**Records supplied:**
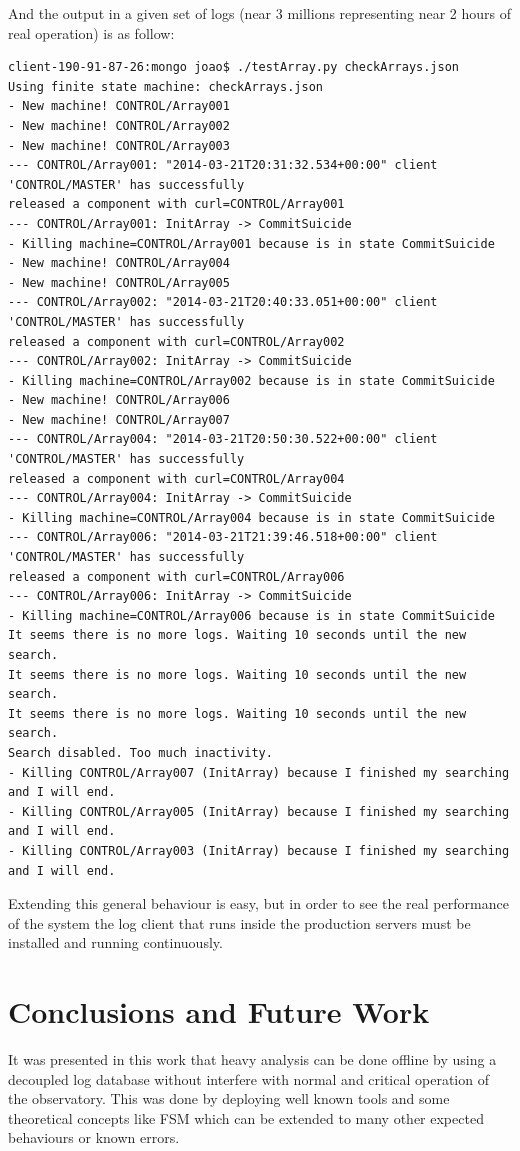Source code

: \documentclass[]{spie}  %
\begin{document}
And the output in a given set of logs (near 3 millions representing near 2 hours of real operation) is as follow:
{\small 
\begin{verbatim}
client-190-91-87-26:mongo joao$ ./testArray.py checkArrays.json
Using finite state machine: checkArrays.json
- New machine! CONTROL/Array001
- New machine! CONTROL/Array002
- New machine! CONTROL/Array003
--- CONTROL/Array001: "2014-03-21T20:31:32.534+00:00" client 'CONTROL/MASTER' has successfully 
released a component with curl=CONTROL/Array001
--- CONTROL/Array001: InitArray -> CommitSuicide
- Killing machine=CONTROL/Array001 because is in state CommitSuicide
- New machine! CONTROL/Array004
- New machine! CONTROL/Array005
--- CONTROL/Array002: "2014-03-21T20:40:33.051+00:00" client 'CONTROL/MASTER' has successfully 
released a component with curl=CONTROL/Array002
--- CONTROL/Array002: InitArray -> CommitSuicide
- Killing machine=CONTROL/Array002 because is in state CommitSuicide
- New machine! CONTROL/Array006
- New machine! CONTROL/Array007
--- CONTROL/Array004: "2014-03-21T20:50:30.522+00:00" client 'CONTROL/MASTER' has successfully 
released a component with curl=CONTROL/Array004
--- CONTROL/Array004: InitArray -> CommitSuicide
- Killing machine=CONTROL/Array004 because is in state CommitSuicide
--- CONTROL/Array006: "2014-03-21T21:39:46.518+00:00" client 'CONTROL/MASTER' has successfully 
released a component with curl=CONTROL/Array006
--- CONTROL/Array006: InitArray -> CommitSuicide
- Killing machine=CONTROL/Array006 because is in state CommitSuicide
It seems there is no more logs. Waiting 10 seconds until the new search.
It seems there is no more logs. Waiting 10 seconds until the new search.
It seems there is no more logs. Waiting 10 seconds until the new search.
Search disabled. Too much inactivity.
- Killing CONTROL/Array007 (InitArray) because I finished my searching and I will end.
- Killing CONTROL/Array005 (InitArray) because I finished my searching and I will end.
- Killing CONTROL/Array003 (InitArray) because I finished my searching and I will end.
\end{verbatim}
}

Extending this general behaviour is easy, but in order to see the real
performance of the system the log client that runs inside the production
servers must be installed and running continuously.

\section{Conclusions and Future Work}
It was presented in this work that heavy analysis can be done offline by using a
decoupled log database without interfere with normal and critical operation of the
observatory. This was done by deploying well known tools and some theoretical
concepts like FSM which can be extended to many other expected
behaviours or known errors. 
\end{document}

**Task description:** When a line in the listing above holds the word "searching", copy it.

**Solution:**
- Killing CONTROL/Array007 (InitArray) because I finished my searching and I will end.
- Killing CONTROL/Array005 (InitArray) because I finished my searching and I will end.
- Killing CONTROL/Array003 (InitArray) because I finished my searching and I will end.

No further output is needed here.